Они подошли ближе к обрыву, изъязвленному ручьями, чернеющему ломаными тенями, обдавшему их холодом от не стаявших еще местами сугробов. Алексей, увидев и узнав в русом худеньком мальчишке, бегущем вдоль реки, своего сына, крикнул:

— Андрейка! Иди сюда!

У него чуть не перехватило горло, когда он заметил, как вздрогнул мальчишка, словно от удара. И чтобы скрыть волнение, сказал Ивану:

— Растут парни-то, а, братик!

— Так уж устроено, — согласился Иван. — А может, здесь оставишь? Пусть с моими растет.

Алексей покачал головой, спросил:

— О матери-то вспоминал хоть?

Иван вздохнул:

— У меня не спрашивал ни разу, а вот у Поли вызнавал, говорила. Карточку нашел, в девках еще была Дуняха-то, спрятал. Конечно, тужит. Мать ведь, она одна на всю жизнь…

Запыхавшись, Андрейка подбежал к отцу, ткнулся лицом в грудь и забормотал счастливым прерывающимся голосом:

— Папка, папка ты мой! Наконец-то приехал!

Сережка и Витюшка, поднявшиеся следом за ним, подходили медленно, настороженно и выжидающе поглядывали на Алексея, который молча гладил костлявые плечи сына, обтянутые черной вылинявшей косовороткой.
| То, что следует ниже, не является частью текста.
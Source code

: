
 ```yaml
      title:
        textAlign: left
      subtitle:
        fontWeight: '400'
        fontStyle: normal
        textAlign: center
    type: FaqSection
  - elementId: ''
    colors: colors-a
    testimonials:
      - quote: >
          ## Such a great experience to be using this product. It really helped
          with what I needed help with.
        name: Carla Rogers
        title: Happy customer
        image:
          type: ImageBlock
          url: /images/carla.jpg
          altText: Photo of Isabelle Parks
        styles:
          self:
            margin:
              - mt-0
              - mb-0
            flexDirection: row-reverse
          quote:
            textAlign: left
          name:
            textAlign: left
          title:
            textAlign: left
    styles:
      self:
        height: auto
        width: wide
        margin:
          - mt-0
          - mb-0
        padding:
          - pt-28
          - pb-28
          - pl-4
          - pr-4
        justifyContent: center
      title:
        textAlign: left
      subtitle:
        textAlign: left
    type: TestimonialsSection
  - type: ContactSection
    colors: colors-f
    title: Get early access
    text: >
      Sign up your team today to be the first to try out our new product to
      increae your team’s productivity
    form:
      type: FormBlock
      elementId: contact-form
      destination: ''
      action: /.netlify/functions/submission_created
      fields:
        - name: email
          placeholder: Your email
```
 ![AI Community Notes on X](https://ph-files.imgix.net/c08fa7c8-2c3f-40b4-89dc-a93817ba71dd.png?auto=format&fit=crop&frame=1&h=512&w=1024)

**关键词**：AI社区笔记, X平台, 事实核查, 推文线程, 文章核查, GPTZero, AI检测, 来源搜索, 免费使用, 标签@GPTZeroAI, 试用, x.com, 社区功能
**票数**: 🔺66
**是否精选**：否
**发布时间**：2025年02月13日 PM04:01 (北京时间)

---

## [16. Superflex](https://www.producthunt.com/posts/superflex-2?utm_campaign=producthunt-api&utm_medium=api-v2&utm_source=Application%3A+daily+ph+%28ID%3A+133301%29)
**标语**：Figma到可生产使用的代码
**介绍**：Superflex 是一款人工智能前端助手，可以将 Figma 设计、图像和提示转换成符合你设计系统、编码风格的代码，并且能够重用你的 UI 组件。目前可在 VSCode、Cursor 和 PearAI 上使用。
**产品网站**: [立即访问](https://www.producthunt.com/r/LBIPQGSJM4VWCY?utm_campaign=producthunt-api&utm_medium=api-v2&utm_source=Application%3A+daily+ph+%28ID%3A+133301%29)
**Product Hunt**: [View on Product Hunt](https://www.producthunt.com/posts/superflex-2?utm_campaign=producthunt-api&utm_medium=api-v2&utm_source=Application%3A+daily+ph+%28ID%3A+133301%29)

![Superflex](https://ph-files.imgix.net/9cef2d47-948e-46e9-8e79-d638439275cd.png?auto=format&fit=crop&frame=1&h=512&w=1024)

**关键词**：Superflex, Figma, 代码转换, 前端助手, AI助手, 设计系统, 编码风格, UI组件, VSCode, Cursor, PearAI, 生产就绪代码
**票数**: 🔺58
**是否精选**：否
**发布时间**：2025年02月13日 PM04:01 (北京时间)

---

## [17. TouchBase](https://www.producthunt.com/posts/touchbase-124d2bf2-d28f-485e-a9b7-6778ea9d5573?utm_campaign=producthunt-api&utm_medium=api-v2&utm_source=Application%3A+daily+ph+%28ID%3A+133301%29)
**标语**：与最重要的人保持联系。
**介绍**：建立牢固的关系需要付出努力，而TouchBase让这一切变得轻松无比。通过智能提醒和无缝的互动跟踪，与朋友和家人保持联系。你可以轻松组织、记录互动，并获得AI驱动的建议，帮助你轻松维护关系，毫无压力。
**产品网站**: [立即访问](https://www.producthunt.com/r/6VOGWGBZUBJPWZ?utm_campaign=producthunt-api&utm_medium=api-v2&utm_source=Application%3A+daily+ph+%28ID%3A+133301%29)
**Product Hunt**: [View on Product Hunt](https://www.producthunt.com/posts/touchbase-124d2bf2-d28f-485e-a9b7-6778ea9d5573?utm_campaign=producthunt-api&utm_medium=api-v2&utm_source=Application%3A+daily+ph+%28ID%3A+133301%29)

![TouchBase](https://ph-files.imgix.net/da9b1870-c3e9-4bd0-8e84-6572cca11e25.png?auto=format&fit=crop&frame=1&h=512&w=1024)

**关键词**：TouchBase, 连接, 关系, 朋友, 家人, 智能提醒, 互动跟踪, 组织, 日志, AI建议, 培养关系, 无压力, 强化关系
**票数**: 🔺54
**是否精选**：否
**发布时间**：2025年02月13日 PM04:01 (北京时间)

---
Все самые сокровенные слова, которые шептал Алексей, представляя встречу с сыном, он словно забыл. Только твердил, закрыв глаза и не чувствуя, как бегут по щекам крупные слезы:

— Сынок… сынок… сынок…

Очнулся он, услышав шепот Витюшки:

— А он хвастал, отец у него герой. Разве плачут герои-то?

И тогда Алексей открыл глаза, осторожно отстранил сына и улыбнулся:

— Действительно, чего это мы с тобой разнюнились, а, сынище? И без нас тут сырости хватит! Пошли, собираться станем! Я же на сутки всего.

Андрейка нагнулся, поднял с земли вещмешок, вскинул его на плечо и, придерживая правой рукой, торопливо нашарил левой руку отца. И, уловив эту торопливость, ощутив в своей ладони тонкие, холодные пальцы сына, увидев устремленные на него серые, с черным ободком вокруг зрачка глаза, Алексей подумал, что уж если ему так сейчас тяжело, то, наверное, во сто крат больнее и тяжелее этому худенькому, веснушчатому парнишке, его сыну, его плоти, ради которой и живет человек на земле.

— Мы с тобой, Андрейка, больше никогда не будем врозь, — дрогнувшим голосом сказал он, — слышишь, никогда!

— Ладно, — сын еще крепче вцепился в отцовскую руку. — И я тебя тоже никогда не брошу. Старый станешь, кормить буду!

— Ну, до этого еще далеко! — голос у Алексея снова дрогнул. И чтобы скрыть это, он тихо спросил: — Как тебе тут жилось? Не обижали? — он кивнул в сторону Ивана и ребятишек, ушедших вперед.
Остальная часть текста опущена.